§ Input data
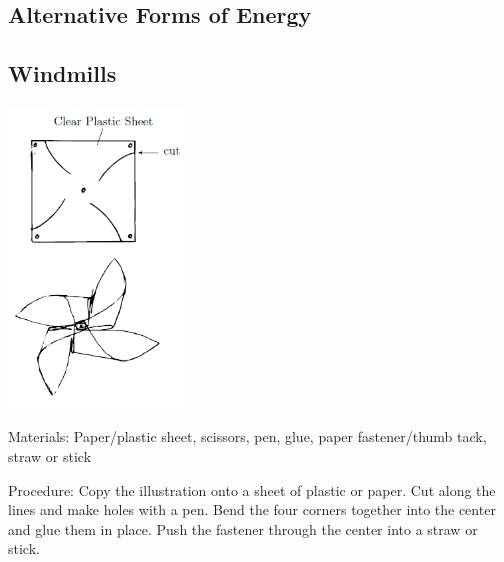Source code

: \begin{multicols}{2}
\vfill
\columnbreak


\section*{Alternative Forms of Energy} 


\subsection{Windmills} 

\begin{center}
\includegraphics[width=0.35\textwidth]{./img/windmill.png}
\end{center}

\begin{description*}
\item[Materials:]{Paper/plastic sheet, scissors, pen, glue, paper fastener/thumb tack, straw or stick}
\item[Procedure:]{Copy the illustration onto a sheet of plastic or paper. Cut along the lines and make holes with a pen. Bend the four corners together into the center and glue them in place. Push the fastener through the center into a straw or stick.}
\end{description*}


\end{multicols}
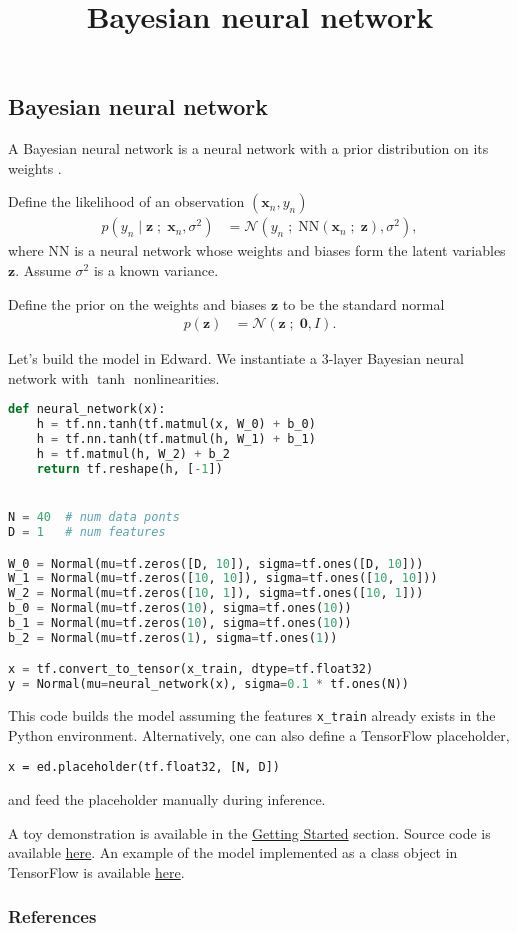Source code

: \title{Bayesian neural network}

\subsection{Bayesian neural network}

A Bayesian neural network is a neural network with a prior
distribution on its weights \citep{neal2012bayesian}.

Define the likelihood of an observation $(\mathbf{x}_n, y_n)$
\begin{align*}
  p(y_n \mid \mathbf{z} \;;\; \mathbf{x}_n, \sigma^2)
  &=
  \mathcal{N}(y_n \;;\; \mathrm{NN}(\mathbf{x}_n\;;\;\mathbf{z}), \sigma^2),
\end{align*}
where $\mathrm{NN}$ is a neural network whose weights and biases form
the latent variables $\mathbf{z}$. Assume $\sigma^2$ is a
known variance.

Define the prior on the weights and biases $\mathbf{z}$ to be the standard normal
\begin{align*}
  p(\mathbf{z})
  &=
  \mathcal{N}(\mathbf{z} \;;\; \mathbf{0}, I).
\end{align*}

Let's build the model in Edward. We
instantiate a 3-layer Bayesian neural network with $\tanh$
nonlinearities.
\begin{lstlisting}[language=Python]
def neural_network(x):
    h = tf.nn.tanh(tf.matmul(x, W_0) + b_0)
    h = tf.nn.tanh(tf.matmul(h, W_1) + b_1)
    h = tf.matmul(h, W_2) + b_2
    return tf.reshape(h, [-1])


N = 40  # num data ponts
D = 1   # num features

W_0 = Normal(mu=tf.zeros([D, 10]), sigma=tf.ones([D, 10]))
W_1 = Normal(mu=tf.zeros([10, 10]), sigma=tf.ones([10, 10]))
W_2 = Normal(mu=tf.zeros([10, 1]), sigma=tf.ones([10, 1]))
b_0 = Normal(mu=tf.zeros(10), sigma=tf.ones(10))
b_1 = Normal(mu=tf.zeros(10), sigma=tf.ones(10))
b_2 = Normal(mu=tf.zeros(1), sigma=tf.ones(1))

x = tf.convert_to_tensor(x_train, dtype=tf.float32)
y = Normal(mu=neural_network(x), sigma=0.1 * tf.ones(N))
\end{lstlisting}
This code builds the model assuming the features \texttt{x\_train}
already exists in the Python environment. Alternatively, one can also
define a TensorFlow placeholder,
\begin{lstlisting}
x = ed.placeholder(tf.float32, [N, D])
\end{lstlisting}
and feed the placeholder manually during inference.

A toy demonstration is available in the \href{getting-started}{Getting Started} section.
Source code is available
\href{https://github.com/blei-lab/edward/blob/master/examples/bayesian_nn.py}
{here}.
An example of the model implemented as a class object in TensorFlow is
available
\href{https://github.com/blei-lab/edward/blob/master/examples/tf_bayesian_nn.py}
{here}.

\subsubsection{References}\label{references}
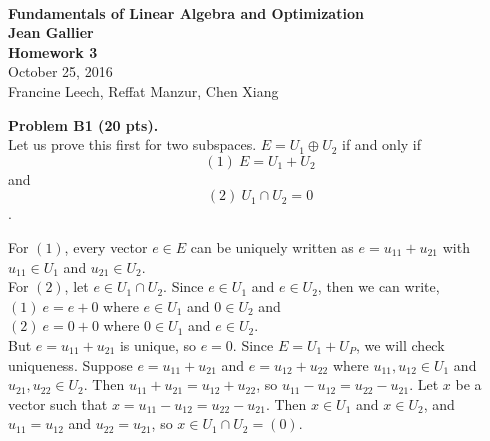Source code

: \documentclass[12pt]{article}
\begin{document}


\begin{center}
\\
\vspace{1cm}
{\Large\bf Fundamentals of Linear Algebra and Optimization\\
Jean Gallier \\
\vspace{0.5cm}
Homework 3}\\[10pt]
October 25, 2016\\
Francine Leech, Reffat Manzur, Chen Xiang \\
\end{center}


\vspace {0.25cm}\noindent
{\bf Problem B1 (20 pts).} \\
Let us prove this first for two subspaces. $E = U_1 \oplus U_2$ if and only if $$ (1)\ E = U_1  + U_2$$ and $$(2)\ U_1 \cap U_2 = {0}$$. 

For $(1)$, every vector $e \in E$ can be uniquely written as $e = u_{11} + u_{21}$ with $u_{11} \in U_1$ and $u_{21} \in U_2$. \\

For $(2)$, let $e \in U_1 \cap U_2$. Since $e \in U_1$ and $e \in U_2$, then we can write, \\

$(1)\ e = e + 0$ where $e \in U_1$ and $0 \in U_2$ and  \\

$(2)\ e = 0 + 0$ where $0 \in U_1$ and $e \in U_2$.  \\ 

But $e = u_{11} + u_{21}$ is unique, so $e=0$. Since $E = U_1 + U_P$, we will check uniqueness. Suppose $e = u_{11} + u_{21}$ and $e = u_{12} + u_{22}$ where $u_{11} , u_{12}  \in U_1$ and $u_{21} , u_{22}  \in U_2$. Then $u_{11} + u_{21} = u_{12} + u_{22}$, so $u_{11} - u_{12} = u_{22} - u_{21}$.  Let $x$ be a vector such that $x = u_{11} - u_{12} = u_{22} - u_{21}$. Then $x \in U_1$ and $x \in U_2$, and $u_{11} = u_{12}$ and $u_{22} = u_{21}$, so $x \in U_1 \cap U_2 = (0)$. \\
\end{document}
---
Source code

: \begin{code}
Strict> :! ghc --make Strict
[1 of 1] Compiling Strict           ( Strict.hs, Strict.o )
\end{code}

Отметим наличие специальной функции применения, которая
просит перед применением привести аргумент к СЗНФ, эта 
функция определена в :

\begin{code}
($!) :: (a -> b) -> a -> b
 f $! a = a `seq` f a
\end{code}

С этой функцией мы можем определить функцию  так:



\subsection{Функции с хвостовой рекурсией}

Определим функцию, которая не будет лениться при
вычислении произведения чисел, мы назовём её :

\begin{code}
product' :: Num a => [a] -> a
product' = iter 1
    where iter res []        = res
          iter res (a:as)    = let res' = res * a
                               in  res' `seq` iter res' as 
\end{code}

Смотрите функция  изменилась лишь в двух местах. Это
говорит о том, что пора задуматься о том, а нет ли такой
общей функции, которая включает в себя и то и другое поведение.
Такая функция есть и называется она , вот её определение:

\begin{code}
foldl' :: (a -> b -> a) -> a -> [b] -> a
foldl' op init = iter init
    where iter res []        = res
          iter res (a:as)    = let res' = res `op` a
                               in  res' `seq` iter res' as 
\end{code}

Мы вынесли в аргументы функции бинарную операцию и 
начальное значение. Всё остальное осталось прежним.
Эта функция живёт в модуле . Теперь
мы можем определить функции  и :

§ How to complete this task
In the listing above, find the line with "b_0 = Normal(mu=tf.zeros(10), sigma=tf.ones(10))" and the line with "and feed the", then print exactly those lines and every line between them.

§ Result of the exercise
b_0 = Normal(mu=tf.zeros(10), sigma=tf.ones(10))
b_1 = Normal(mu=tf.zeros(10), sigma=tf.ones(10))
b_2 = Normal(mu=tf.zeros(1), sigma=tf.ones(1))

x = tf.convert_to_tensor(x_train, dtype=tf.float32)
y = Normal(mu=neural_network(x), sigma=0.1 * tf.ones(N))
\end{lstlisting}
This code builds the model assuming the features \texttt{x\_train}
already exists in the Python environment. Alternatively, one can also
define a TensorFlow placeholder,
\begin{lstlisting}
x = ed.placeholder(tf.float32, [N, D])
\end{lstlisting}
and feed the placeholder manually during inference.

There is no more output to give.